* [What you need to do] Within the records below, reproduce without change the lines from the line that has "# Homework 10" through the line that has "## 5. What is HTTP Session?", and only those.

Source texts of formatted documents
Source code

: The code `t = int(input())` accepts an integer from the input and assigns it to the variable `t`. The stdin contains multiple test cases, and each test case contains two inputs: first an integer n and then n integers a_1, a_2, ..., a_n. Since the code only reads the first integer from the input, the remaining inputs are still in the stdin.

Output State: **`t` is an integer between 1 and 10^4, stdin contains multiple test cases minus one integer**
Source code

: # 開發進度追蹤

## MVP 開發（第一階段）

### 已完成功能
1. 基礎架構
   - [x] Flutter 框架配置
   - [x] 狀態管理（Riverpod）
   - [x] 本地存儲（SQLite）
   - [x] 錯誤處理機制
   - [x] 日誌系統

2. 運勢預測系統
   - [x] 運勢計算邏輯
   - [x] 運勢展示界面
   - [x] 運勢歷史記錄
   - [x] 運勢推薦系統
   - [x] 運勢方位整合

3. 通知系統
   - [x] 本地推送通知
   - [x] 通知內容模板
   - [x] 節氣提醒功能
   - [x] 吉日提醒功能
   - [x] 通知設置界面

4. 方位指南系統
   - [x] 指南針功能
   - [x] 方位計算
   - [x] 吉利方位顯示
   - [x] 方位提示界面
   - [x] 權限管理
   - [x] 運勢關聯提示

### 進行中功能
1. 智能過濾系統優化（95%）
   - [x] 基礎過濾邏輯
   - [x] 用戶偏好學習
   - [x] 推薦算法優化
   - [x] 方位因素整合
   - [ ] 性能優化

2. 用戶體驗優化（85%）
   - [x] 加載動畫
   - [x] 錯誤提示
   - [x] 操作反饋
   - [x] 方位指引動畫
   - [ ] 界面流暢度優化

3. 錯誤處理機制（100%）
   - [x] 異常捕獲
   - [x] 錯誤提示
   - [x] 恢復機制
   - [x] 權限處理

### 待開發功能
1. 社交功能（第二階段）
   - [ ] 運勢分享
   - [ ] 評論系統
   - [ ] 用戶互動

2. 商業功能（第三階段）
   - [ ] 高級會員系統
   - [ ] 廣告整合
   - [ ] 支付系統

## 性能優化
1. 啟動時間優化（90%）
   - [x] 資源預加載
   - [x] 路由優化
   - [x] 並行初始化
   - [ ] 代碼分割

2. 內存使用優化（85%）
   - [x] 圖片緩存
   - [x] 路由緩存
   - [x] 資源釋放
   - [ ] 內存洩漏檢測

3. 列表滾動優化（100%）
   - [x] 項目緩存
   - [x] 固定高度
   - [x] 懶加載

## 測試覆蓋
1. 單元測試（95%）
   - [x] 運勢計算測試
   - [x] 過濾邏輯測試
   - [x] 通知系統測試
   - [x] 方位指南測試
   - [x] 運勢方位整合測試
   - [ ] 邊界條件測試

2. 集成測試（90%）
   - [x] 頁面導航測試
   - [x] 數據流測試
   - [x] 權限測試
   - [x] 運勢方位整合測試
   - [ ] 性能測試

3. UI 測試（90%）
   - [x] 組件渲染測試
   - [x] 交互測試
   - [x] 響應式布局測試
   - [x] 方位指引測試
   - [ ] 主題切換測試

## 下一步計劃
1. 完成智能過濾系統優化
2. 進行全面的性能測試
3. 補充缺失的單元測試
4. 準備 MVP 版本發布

--

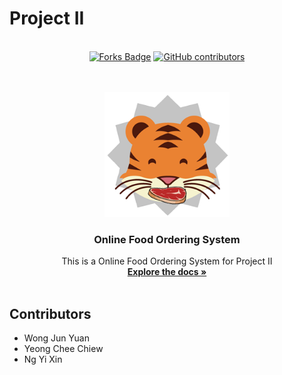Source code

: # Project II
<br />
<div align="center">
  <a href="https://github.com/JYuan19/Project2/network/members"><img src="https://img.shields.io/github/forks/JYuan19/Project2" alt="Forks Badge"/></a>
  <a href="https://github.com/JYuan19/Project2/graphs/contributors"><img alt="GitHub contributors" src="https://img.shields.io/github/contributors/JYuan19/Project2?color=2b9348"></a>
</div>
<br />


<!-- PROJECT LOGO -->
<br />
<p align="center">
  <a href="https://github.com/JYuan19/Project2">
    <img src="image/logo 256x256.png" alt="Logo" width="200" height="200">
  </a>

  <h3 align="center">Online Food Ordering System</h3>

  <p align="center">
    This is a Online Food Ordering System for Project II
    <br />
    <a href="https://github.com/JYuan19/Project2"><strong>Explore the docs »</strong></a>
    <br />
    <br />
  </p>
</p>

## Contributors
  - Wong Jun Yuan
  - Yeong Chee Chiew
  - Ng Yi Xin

* * *

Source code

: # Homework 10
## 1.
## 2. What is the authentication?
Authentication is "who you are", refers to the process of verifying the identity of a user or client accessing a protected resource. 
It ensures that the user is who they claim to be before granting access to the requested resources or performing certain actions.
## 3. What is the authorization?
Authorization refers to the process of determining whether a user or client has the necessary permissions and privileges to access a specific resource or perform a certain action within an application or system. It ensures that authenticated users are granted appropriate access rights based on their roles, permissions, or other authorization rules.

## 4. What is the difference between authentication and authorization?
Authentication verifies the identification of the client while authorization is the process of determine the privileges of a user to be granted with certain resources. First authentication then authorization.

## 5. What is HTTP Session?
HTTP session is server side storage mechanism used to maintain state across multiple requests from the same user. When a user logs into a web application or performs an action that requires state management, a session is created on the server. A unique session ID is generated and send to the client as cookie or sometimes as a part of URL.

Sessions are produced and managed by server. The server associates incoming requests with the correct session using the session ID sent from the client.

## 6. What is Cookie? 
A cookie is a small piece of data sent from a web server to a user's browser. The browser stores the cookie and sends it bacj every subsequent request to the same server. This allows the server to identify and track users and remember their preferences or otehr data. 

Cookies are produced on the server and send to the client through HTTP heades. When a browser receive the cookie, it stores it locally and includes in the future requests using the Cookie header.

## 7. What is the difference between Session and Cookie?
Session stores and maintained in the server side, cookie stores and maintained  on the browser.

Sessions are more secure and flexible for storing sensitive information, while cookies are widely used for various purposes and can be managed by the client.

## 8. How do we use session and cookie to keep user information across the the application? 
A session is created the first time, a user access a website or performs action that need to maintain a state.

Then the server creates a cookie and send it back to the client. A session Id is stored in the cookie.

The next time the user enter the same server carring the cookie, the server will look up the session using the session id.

* [Answer to this task]
: # Homework 10
## 1.
## 2. What is the authentication?
Authentication is "who you are", refers to the process of verifying the identity of a user or client accessing a protected resource. 
It ensures that the user is who they claim to be before granting access to the requested resources or performing certain actions.
## 3. What is the authorization?
Authorization refers to the process of determining whether a user or client has the necessary permissions and privileges to access a specific resource or perform a certain action within an application or system. It ensures that authenticated users are granted appropriate access rights based on their roles, permissions, or other authorization rules.

## 4. What is the difference between authentication and authorization?
Authentication verifies the identification of the client while authorization is the process of determine the privileges of a user to be granted with certain resources. First authentication then authorization.

## 5. What is HTTP Session?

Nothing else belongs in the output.